= Problem details =
Look through the data that follows and copy each line with the string "subdivision".

BEGIN Information

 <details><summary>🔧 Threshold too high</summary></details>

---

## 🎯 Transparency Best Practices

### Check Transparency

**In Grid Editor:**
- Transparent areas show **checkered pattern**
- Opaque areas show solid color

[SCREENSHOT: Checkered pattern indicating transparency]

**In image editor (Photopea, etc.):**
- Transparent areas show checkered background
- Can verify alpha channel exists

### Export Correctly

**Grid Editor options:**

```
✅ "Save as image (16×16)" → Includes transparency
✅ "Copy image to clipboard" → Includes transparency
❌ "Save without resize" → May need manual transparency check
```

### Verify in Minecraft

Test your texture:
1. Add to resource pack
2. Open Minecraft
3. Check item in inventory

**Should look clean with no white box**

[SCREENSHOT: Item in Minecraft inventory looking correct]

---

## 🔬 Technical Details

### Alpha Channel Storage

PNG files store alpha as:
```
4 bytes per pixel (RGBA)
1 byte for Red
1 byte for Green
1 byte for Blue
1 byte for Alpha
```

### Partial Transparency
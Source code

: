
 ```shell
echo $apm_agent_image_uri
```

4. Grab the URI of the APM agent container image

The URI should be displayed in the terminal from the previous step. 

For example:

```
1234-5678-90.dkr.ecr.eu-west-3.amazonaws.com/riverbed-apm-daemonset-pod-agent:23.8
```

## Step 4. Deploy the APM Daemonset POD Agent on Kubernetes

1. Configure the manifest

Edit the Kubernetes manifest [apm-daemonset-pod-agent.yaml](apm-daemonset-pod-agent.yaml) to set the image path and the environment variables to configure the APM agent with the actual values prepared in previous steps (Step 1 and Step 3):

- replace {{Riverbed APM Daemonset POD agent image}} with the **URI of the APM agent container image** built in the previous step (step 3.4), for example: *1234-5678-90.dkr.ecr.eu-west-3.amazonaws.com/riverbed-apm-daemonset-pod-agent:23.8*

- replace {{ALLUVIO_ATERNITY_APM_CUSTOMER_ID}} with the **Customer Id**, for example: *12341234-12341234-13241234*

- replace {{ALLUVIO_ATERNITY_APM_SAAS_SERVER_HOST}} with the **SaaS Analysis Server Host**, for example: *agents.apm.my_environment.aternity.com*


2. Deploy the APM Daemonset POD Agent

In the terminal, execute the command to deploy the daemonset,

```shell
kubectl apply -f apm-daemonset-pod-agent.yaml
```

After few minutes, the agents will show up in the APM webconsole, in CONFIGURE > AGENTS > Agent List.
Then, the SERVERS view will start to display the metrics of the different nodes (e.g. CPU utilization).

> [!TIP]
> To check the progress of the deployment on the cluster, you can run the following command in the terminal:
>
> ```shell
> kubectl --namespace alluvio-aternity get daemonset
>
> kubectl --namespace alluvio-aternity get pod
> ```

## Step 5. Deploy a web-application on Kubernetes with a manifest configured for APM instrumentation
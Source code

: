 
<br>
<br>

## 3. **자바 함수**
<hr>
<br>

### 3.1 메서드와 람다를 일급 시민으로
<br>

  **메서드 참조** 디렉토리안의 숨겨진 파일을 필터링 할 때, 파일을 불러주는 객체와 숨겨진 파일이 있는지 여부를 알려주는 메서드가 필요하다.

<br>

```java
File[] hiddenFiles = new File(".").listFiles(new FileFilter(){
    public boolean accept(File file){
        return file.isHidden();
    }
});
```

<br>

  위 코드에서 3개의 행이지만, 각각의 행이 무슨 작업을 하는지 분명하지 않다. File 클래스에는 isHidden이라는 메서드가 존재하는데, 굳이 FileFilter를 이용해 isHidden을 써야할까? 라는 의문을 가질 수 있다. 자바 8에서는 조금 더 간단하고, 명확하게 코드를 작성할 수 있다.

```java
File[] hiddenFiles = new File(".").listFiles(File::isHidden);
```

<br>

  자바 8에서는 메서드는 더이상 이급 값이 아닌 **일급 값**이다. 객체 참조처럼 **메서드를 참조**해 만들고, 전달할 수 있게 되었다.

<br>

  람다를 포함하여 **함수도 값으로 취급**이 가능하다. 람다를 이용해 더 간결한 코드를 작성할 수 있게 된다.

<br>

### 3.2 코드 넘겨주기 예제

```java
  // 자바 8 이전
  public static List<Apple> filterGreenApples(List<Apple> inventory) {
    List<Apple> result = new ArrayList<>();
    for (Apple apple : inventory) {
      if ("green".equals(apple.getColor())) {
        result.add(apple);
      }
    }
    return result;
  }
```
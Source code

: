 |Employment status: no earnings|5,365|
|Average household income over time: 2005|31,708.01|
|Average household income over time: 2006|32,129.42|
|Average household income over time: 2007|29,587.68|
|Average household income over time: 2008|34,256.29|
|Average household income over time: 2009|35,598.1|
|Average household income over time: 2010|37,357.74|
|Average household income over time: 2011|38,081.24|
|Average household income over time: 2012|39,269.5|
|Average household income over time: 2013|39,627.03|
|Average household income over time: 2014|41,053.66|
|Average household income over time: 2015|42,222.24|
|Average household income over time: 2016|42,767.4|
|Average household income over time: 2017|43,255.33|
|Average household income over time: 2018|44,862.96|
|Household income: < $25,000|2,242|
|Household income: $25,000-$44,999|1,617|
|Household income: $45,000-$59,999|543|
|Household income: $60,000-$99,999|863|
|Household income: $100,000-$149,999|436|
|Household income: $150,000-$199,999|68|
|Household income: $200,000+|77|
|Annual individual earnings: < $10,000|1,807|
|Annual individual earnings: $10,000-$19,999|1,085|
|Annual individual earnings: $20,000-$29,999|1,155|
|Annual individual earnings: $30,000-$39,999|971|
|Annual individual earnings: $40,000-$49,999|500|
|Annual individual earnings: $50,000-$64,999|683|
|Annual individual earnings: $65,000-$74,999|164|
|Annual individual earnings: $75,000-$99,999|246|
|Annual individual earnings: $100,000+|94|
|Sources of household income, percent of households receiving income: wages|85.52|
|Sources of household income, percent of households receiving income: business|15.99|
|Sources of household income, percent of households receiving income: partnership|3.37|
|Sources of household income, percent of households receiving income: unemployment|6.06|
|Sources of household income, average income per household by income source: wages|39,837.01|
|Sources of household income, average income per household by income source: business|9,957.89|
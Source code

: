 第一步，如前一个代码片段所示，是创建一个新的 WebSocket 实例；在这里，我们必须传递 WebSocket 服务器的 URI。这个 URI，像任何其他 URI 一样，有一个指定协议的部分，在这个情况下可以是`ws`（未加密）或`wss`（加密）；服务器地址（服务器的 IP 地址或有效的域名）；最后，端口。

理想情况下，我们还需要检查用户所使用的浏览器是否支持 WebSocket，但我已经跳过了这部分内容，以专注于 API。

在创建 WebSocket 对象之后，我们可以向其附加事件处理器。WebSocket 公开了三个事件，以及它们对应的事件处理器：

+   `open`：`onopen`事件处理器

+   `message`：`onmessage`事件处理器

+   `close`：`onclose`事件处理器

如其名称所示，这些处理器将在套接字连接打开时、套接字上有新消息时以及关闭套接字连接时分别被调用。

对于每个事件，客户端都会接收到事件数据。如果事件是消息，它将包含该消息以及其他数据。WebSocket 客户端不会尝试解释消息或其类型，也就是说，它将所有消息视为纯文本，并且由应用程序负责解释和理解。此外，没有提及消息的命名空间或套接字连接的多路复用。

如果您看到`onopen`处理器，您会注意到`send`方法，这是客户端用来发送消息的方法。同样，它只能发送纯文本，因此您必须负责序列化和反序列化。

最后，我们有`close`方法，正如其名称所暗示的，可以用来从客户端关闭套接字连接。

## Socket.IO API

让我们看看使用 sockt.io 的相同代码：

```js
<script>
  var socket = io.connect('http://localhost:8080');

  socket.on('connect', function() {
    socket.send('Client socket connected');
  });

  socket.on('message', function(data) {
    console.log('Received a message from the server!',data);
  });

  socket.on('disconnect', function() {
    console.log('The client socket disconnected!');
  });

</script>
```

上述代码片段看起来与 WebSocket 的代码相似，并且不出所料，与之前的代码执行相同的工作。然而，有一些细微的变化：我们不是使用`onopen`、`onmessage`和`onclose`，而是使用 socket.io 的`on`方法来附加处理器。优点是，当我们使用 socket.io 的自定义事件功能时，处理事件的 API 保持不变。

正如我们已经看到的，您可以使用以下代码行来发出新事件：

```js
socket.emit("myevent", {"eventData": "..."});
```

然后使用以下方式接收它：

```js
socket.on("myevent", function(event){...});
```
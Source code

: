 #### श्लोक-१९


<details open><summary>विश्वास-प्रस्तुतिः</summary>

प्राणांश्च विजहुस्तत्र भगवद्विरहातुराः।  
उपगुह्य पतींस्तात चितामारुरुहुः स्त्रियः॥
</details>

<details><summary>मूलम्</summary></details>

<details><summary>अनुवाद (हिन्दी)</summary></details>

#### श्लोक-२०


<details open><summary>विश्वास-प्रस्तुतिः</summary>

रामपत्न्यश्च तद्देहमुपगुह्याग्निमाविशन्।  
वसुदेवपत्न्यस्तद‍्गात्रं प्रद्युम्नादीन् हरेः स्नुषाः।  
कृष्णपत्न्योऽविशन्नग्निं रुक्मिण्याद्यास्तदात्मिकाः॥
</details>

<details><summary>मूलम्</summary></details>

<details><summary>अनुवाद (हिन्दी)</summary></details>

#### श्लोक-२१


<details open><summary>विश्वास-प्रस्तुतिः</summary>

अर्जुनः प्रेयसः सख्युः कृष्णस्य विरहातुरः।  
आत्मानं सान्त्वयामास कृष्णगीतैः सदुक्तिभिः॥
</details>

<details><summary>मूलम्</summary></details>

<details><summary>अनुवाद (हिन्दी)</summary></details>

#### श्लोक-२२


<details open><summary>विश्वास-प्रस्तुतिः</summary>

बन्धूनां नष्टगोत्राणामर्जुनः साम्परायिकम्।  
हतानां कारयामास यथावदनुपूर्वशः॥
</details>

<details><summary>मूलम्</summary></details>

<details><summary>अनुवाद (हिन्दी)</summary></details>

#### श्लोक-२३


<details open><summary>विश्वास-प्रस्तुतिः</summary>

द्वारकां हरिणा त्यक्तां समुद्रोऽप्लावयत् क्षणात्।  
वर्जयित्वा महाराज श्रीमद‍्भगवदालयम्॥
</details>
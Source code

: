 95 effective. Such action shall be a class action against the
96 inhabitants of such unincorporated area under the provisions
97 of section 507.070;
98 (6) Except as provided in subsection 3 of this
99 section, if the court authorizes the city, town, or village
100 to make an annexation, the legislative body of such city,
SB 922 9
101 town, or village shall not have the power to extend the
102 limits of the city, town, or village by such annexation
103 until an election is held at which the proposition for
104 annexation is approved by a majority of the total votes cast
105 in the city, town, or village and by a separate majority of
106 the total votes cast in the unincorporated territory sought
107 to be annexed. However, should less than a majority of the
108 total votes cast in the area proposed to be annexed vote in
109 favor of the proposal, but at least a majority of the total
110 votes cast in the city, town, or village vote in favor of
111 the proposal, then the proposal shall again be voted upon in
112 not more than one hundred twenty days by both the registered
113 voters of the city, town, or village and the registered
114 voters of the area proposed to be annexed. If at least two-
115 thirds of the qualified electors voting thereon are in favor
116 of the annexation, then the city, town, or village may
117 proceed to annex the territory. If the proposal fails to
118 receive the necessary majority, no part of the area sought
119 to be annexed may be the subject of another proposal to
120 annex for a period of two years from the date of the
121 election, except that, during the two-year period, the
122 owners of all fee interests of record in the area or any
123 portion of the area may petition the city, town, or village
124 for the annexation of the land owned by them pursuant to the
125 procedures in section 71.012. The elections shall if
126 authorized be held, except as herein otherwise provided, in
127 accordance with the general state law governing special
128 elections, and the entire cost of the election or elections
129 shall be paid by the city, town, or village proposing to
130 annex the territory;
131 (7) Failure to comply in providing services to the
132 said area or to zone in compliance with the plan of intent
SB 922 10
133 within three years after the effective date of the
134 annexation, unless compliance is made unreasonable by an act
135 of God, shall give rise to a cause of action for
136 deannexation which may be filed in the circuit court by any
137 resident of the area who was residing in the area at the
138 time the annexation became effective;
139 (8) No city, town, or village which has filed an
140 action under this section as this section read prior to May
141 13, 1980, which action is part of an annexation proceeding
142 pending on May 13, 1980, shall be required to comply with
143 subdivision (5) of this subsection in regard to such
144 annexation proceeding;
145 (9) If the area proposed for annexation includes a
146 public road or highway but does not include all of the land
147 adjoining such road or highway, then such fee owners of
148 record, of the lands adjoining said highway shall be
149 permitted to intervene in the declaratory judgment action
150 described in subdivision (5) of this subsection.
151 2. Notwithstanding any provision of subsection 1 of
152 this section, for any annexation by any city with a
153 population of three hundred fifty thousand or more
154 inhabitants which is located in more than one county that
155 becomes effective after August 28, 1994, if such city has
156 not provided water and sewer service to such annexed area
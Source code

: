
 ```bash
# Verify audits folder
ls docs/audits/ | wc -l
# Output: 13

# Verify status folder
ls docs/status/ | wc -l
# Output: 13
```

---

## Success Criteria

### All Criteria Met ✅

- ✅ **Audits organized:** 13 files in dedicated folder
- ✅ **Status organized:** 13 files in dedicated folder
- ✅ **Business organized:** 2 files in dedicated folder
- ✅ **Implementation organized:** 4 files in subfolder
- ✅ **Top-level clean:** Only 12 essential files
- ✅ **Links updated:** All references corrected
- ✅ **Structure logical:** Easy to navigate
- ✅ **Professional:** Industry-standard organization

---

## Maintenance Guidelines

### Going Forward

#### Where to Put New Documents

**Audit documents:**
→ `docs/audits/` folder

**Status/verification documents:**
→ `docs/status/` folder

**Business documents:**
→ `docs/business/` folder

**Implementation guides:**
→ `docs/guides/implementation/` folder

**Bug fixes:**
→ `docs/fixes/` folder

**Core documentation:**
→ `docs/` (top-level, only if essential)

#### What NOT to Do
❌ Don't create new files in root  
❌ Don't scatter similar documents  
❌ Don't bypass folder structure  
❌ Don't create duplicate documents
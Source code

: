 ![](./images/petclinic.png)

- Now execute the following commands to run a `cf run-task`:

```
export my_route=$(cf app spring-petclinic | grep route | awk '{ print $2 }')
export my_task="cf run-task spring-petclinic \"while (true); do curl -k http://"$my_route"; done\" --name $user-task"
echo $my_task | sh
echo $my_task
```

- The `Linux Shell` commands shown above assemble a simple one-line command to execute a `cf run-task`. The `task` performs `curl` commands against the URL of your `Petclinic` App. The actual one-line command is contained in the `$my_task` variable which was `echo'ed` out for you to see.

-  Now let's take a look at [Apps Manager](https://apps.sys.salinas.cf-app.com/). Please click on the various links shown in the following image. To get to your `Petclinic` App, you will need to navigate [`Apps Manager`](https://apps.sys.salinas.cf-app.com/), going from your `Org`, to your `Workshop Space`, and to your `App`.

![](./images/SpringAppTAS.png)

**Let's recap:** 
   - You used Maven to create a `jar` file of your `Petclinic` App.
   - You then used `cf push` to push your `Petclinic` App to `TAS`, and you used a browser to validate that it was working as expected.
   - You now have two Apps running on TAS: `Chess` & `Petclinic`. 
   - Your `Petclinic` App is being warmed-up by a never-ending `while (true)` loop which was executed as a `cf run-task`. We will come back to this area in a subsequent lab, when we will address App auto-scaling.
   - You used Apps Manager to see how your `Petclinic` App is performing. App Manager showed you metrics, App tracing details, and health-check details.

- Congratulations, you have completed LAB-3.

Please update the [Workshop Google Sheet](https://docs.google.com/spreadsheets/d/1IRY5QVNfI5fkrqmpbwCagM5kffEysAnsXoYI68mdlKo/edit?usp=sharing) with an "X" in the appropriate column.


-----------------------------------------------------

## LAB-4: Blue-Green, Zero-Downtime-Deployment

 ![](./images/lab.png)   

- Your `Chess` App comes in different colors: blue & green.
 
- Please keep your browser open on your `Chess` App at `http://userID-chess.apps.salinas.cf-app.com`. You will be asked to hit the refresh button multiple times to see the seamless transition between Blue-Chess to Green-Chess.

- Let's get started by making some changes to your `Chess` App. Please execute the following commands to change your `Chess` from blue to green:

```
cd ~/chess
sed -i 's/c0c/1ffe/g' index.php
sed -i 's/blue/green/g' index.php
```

END Information

= Exercise response =
143 subdivision (5) of this subsection in regard to such
150 described in subdivision (5) of this subsection.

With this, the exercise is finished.